April 15th, 2021
On the blockchain, your identity is managed using public key cryptography. Instead of having a blockchain account tied to a real-world identity, it’s linked to a particular public/private keypair.
The private key is used to generate digital signatures for transactions, while the public key can be used to verify them.
Under this model, access to a private key is equivalent to control over a particular blockchain account. Anyone who knows an account’s private key can perform transactions on its behalf, and blockchain immutability makes it impossible to reverse these malicious transactions. As a result, protecting the secrecy of a private key is essential for blockchain security.
Private key security may seem simple, but compromised private keys are the most common way in which blockchain accounts are hacked and people lose their cryptocurrency. Avoiding three common mistakes does a lot towards protecting the security of a blockchain account.
In order to use your blockchain account, you need to be able to remember the private key (or have something remember it for you). The use of mnemonic phrases to simplify key recall is designed to make this easier.
With mnemonic phrases or private keys, it may be tempting to create something that is easy to remember. Some common choices are a simple mnemonic phrase or a private key that is the hash of a common word.
While these seem like a good idea, other people have had the same idea already and look for these weak keys. If they guess correctly, they can take over a blockchain account and steal the crypto inside. For this reason, it is essential to use a completely random private key for blockchain accounts.
Some of the primary selling points of blockchain are decentralization and control over your own money. However, many cryptocurrency users immediately give up this control to a centralized exchange, trusting them to manage and secure the user’s private keys.
When using a cryptocurrency exchange, your security is only as good as that of the exchange.
In some cases, exchanges have been hacked. In others, users have traded the security of their private keys (long, random numbers) for that of passwords (often short and reused). As a result, exchange-related hacks are much more common than any other.
Putting private keys on a cryptocurrency exchange leaves them vulnerable. Private key security requires maintaining control of your own private keys.

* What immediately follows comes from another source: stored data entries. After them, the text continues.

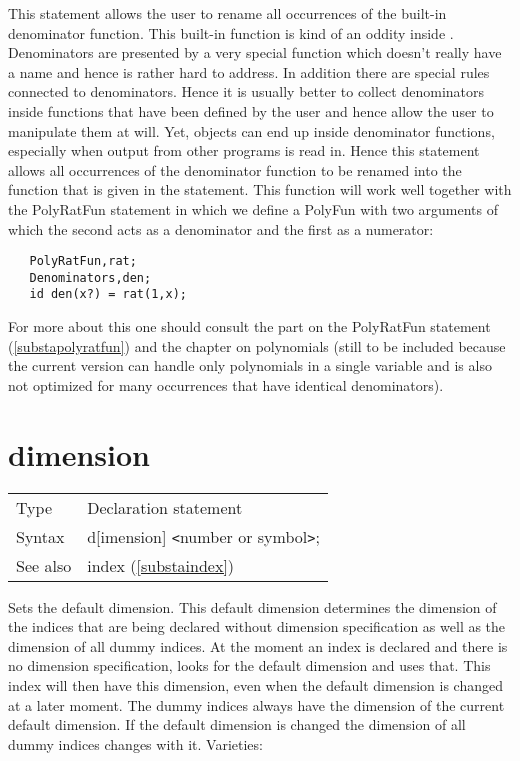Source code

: \noindent This statement allows the user to rename all 
occurrences of the built-in denominator function. This built-in function is 
kind of an oddity inside \FORM. Denominators are presented by a very special 
function which doesn't really have a name and hence is rather hard to 
address. In addition there are special rules connected to denominators. 
Hence it is usually better to collect denominators inside functions that 
have been defined by the user and hence allow the user to manipulate them 
at will. Yet, objects can end up inside denominator functions, especially 
when output from other programs is read in. Hence this statement allows all 
occurrences of the denominator function to be renamed into the function 
that is given in the statement. This function will work well together with 
the PolyRatFun statement in which we define a PolyFun with two arguments of 
which the second acts as a denominator and the first as a numerator:
\begin{verbatim}
   PolyRatFun,rat;
   Denominators,den;
   id den(x?) = rat(1,x);
\end{verbatim}
For more about this one should consult the part on the 
PolyRatFun statement 
(\ref{substapolyratfun}) and the chapter on polynomials (still to be 
included because the current version can handle only polynomials in a 
single variable and is also not optimized for many occurrences that have 
identical denominators).
\vspace{10mm}

 
\section{dimension}
\label{substadimension}

\noindent \begin{tabular}{ll}
Type & Declaration statement\\
Syntax & d[imension] {\tt<}number or symbol{\tt>};
\\ See also & index (\ref{substaindex})
\end{tabular} \vspace{4mm}

\noindent Sets the default dimension. This default 
dimension determines the dimension of the indices that are 
being declared without dimension specification as well as the dimension of 
all dummy indices. At the moment an index is declared 
and there is no dimension specification, {\FORM} looks for the default 
dimension and uses that. This index will then have this dimension, even 
when the default dimension is changed at a later moment. The dummy indices 
always have the dimension of the current default dimension. If the default 
dimension is changed the dimension of all dummy indices changes with it. 
Varieties: \vspace{1mm}

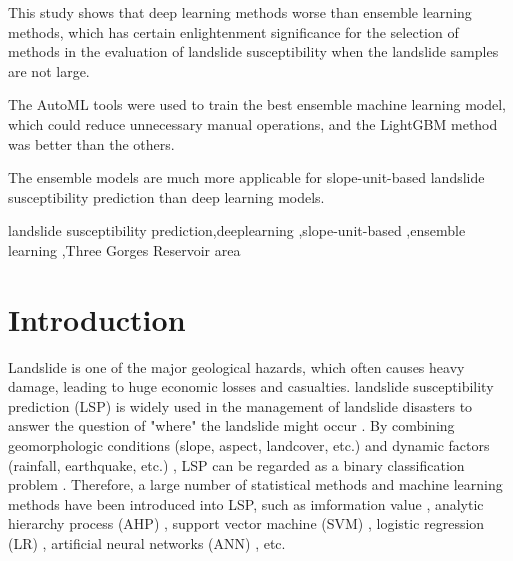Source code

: \documentclass[a4paper,fleqn]{cas-sc}
\begin{document}
 
\begin{highlights}
\item This study shows that deep learning methods worse than ensemble learning methods, which has certain enlightenment significance for the selection of methods in the evaluation of landslide susceptibility when the landslide samples are not large.
\item The AutoML tools were used to train the best ensemble machine learning model, which could reduce unnecessary manual operations, and the LightGBM method was better than the others.
\item The ensemble models are much more applicable for slope-unit-based landslide susceptibility prediction than deep learning models.
\end{highlights}

\begin{keywords}
landslide susceptibility prediction\sep deeplearning \sep slope-unit-based \sep ensemble learning \sep Three Gorges Reservoir area
\end{keywords}

\maketitle 

\printcredits

\doublespacing


\section{Introduction}
Landslide is one of the major geological hazards, which often causes heavy damage, leading to huge economic losses and casualties. 
landslide susceptibility prediction (LSP) is widely used in the management of landslide disasters to answer the question of "where" the landslide might occur \citep{pourghasemi2018analysis}. 
By combining geomorphologic conditions (slope, aspect, landcover, etc.) and dynamic factors (rainfall, earthquake, etc.) , LSP can be regarded as a binary classification problem \citep{Song2018, Khan2021}. 
Therefore, a large number of statistical methods and machine learning methods have been introduced into LSP, such as imformation value \citep{chen2016comparison_LSM_INFORVALUE, Gao2006IV_Wanzhou}, analytic hierarchy process (AHP) \citep{Park2013Landslide_LSM_AHP, Kayastha2013Application_LSM_AHP, Pourghasemi2013Landslide_LSM_AHP, Yalcin2008Catena, Yoshimatsu2006}, support vector machine (SVM) \citep{Marjanovi2011Landslide_LSM_SVM}, logistic regression (LR) \citep{2017Chenp147160,Ayalew2005Geomorphology,Pourghasemi2013landslide_LR_AHP,Solaimani2013LSM_FR_LR,Tsangaratos2016Comparison_LR_Bayas,Ozdemir2013ALSM_FR_WE_LR,Wu2015LSM_LR_FR,Lee2007LSM_FR_LR_ANN,Das2010LSM_LR_RMC}, artificial neural networks (ANN) \citep{Sevgen2019S, Bui2016Landslides_SVM_ANN_LR}, etc. 
\end{document}
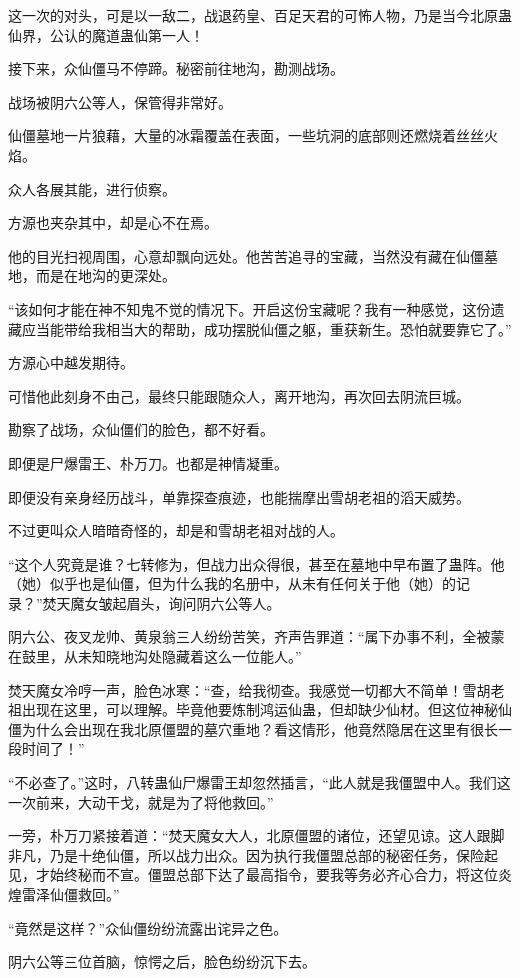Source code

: \begin{this_body}
这一次的对头，可是以一敌二，战退药皇、百足天君的可怖人物，乃是当今北原蛊仙界，公认的魔道蛊仙第一人！

接下来，众仙僵马不停蹄。秘密前往地沟，勘测战场。

战场被阴六公等人，保管得非常好。

仙僵墓地一片狼藉，大量的冰霜覆盖在表面，一些坑洞的底部则还燃烧着丝丝火焰。

众人各展其能，进行侦察。

方源也夹杂其中，却是心不在焉。

他的目光扫视周围，心意却飘向远处。他苦苦追寻的宝藏，当然没有藏在仙僵墓地，而是在地沟的更深处。

“该如何才能在神不知鬼不觉的情况下。开启这份宝藏呢？我有一种感觉，这份遗藏应当能带给我相当大的帮助，成功摆脱仙僵之躯，重获新生。恐怕就要靠它了。”

方源心中越发期待。

可惜他此刻身不由己，最终只能跟随众人，离开地沟，再次回去阴流巨城。

勘察了战场，众仙僵们的脸色，都不好看。

即便是尸爆雷王、朴万刀。也都是神情凝重。

即便没有亲身经历战斗，单靠探查痕迹，也能揣摩出雪胡老祖的滔天威势。

不过更叫众人暗暗奇怪的，却是和雪胡老祖对战的人。

“这个人究竟是谁？七转修为，但战力出众得很，甚至在墓地中早布置了蛊阵。他（她）似乎也是仙僵，但为什么我的名册中，从未有任何关于他（她）的记录？”焚天魔女皱起眉头，询问阴六公等人。

阴六公、夜叉龙帅、黄泉翁三人纷纷苦笑，齐声告罪道：“属下办事不利，全被蒙在鼓里，从未知晓地沟处隐藏着这么一位能人。”

焚天魔女冷哼一声，脸色冰寒：“查，给我彻查。我感觉一切都大不简单！雪胡老祖出现在这里，可以理解。毕竟他要炼制鸿运仙蛊，但却缺少仙材。但这位神秘仙僵为什么会出现在我北原僵盟的墓穴重地？看这情形，他竟然隐居在这里有很长一段时间了！”

“不必查了。”这时，八转蛊仙尸爆雷王却忽然插言，“此人就是我僵盟中人。我们这一次前来，大动干戈，就是为了将他救回。”

一旁，朴万刀紧接着道：“焚天魔女大人，北原僵盟的诸位，还望见谅。这人跟脚非凡，乃是十绝仙僵，所以战力出众。因为执行我僵盟总部的秘密任务，保险起见，才始终秘而不宣。僵盟总部下达了最高指令，要我等务必齐心合力，将这位炎煌雷泽仙僵救回。”

“竟然是这样？”众仙僵纷纷流露出诧异之色。

阴六公等三位首脑，惊愕之后，脸色纷纷沉下去。


\end{this_body}

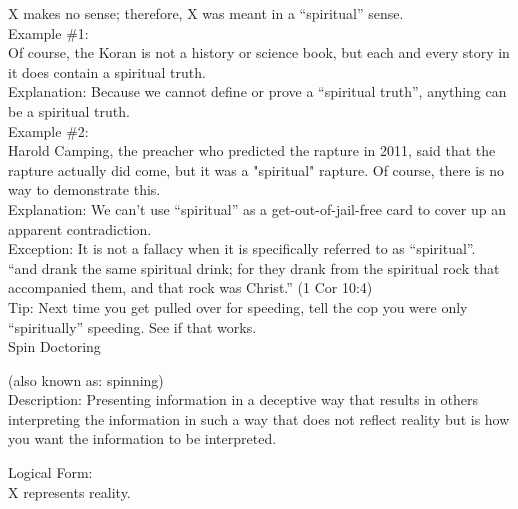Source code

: \documentclass[a4paper,12pt,single,pdftex]{scrartcl}
\begin{document}
    
      X makes no sense; therefore, X was meant in a “spiritual” sense.
    \\

    
      Example \#1:
    \\

    
      Of course, the Koran is not a history or science book, but each and every story in it does contain a spiritual truth.
    \\

    
      Explanation: Because we cannot define or prove a “spiritual truth”, anything can be a spiritual truth.
    \\

    
      Example \#2:
    \\

    
      Harold Camping, the preacher who predicted the rapture in 2011, said that the rapture actually did come, but it was a "spiritual" rapture.  Of course, there is no way to demonstrate this.
    \\

    
      Explanation: We can’t use “spiritual” as a get-out-of-jail-free card to cover up an apparent contradiction.
    \\

    
      Exception: It is not a fallacy when it is specifically referred to as “spiritual”.
    \\

    
      “and drank the same spiritual drink; for they drank from the spiritual rock that accompanied them, and that rock was Christ.” (1 Cor 10:4)
    \\

    
      Tip: Next time you get pulled over for speeding, tell the cop you were only “spiritually” speeding. See if that works.
    \\

  

Spin Doctoring
    
      (also known as: spinning)
    \\

  
    Description: Presenting information in a deceptive way that results in others interpreting the information in such a way that does not reflect reality but is how you want the information to be interpreted.

    
      Logical Form:
    \\

    
      X represents reality.
    \\
\end{document}
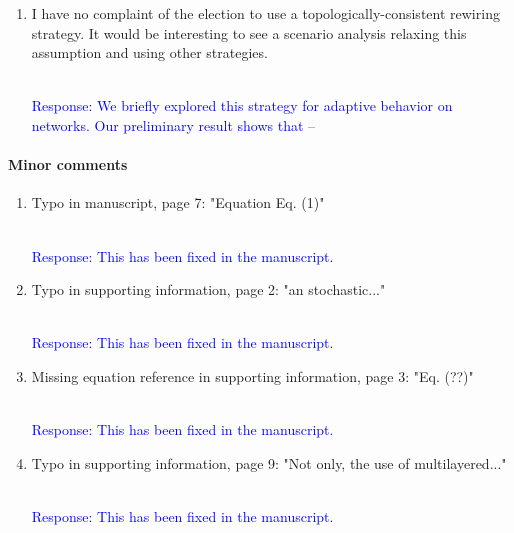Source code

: \documentclass{article}
\newcommand{\blue}[1]{{\textcolor{blue}{#1}}}
\newcommand{\red}[1]{{\textcolor{red}{#1}}}
\begin{document}
\begin{enumerate}
    
    \item I have no complaint of the election to use a topologically-consistent rewiring strategy. It would be interesting to see a scenario analysis relaxing this assumption and using other strategies.
    
    \blue{\\Response:
    We briefly explored this strategy for adaptive behavior on networks. Our preliminary result shows that --
    }
\end{enumerate}

\paragraph{Minor comments}
\begin{enumerate}
    \item Typo in manuscript, page 7: "Equation Eq. (1)"  

    \blue{\\Response:
    This has been fixed in the manuscript.
    }
        
    \item Typo in supporting information, page 2: "an stochastic..." 

    \blue{\\Response:
    This has been fixed in the manuscript.
    }
    
    \item Missing equation reference in supporting information, page 3: "Eq. (??)" 

    \blue{\\Response:
    This has been fixed in the manuscript.
    }
    
    \item Typo in supporting information, page 9: "Not only, the use of multilayered..." 

     \blue{\\Response:
    This has been fixed in the manuscript.
    }
    
\end{enumerate}
\end{document}
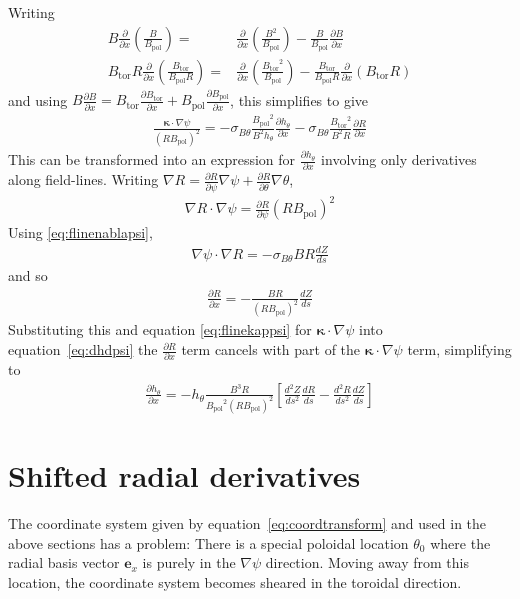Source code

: \documentclass[12pt]{article}
\def\L{\left}
\def\R{\right}
\newcommand{\sbt}{\ensuremath{\sigma_{B\theta}}}
\newcommand{\deriv}[2]{\ensuremath{\frac{\partial #1}{\partial #2}}}
\newcommand{\hthe}{\ensuremath{h_\theta}}
\newcommand{\Bp}{\ensuremath{B_{\text{pol}}}}
\newcommand{\Bt}{\ensuremath{B_{\text{tor}}}}
\newcommand{\ve}[1]{\ensuremath{\boldsymbol{#1}}}
\newcommand{\kvec}{\ve{\kappa}}
\newcommand{\rbp}{\ensuremath{R\Bp}}
\newcommand{\rbpsq}{\ensuremath{\L(\rbp\R)^2}}
\begin{document}
%
Writing
%
\begin{align*}
B\deriv{}{x}\L(\frac{B}{\Bp}\R) =& \deriv{}{x}\L(\frac{B^2}{\Bp}\R) -
    \frac{B}{\Bp}\deriv{B}{x} \\ \Bt R\deriv{}{x}\L(\frac{\Bt}{\Bp R}\R) =&
    \deriv{}{x}\L(\frac{\Bt^2}{\Bp}\R) - \frac{\Bt}{\Bp R}\deriv{}{x}\L(\Bt
    R\R)
\end{align*}
%
and using $B\deriv{B}{x} = \Bt\deriv{\Bt}{x} + \Bp\deriv{\Bp}{x}$, this
simplifies to give
%
\begin{align}
\frac{\kvec\cdot\nabla\psi}{\rbpsq} =
-\sbt\frac{\Bp^2}{B^2\hthe}\deriv{\hthe}{x} - \sbt\frac{\Bt^2}{B^2
R}\deriv{R}{x}
\label{eq:dhdpsi}
\end{align}
%
This can be transformed into an expression for $\deriv{\hthe}{x}$ involving
only derivatives along field-lines.  Writing $\nabla R =
\deriv{R}{\psi}\nabla\psi + \deriv{R}{\theta}\nabla\theta$,
%
\begin{align*}
\nabla R \cdot \nabla\psi = \deriv{R}{\psi}\rbpsq
\end{align*}
%
Using \ref{eq:flinenablapsi},
%
\begin{align*}
\nabla\psi \cdot \nabla R = -\sbt B R\frac{dZ}{ds}
\end{align*}
%
and so
%
\begin{align*}
\deriv{R}{x} = -\frac{BR}{\rbpsq}\frac{dZ}{ds}
\end{align*}
%
Substituting this and equation \ref{eq:flinekappsi} for $\kvec\cdot\nabla\psi$
into equation~\ref{eq:dhdpsi} the $\deriv{R}{x}$ term cancels with part of the
$\kvec\cdot\nabla\psi$ term, simplifying to
%
\begin{align*}
\deriv{\hthe}{x} =
-\hthe\frac{B^3R}{\Bp^2\rbpsq}\L[\frac{d^2Z}{ds^2}\frac{dR}{ds} -
\frac{d^2R}{ds^2}\frac{dZ}{ds}\R]
\end{align*}
%





\section{Shifted radial derivatives}
%
\label{sec:shiftcoords}
The coordinate system given by equation~\ref{eq:coordtransform} and used in the
above sections has a problem: There is a special poloidal location $\theta_0$
where the radial basis vector $\ve{e}_x$ is purely in the $\nabla\psi$
direction.  Moving away from this location, the coordinate system becomes
sheared in the toroidal direction.
\end{document}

Almost all software has vulnerabilities that can leave it exposed to attack. This is also true of software-based cryptocurrency wallets.
If private keys are on Internet-accessible systems, they may be vulnerable to attack. A better way to protect these private keys is to use a hardware wallet or other offline system to store private keys and generate digital signatures.
By ensuring that keys are never accessible to or stored on an Internet-connected device, these systems reduce their probability of exposure.
Control over a blockchain account is based on access to the corresponding private key. Anyone with the key can generate digital signatures and transactions for that account. This means that protecting your private keys is an essential part of securing a blockchain account and the smart contracts associated with it.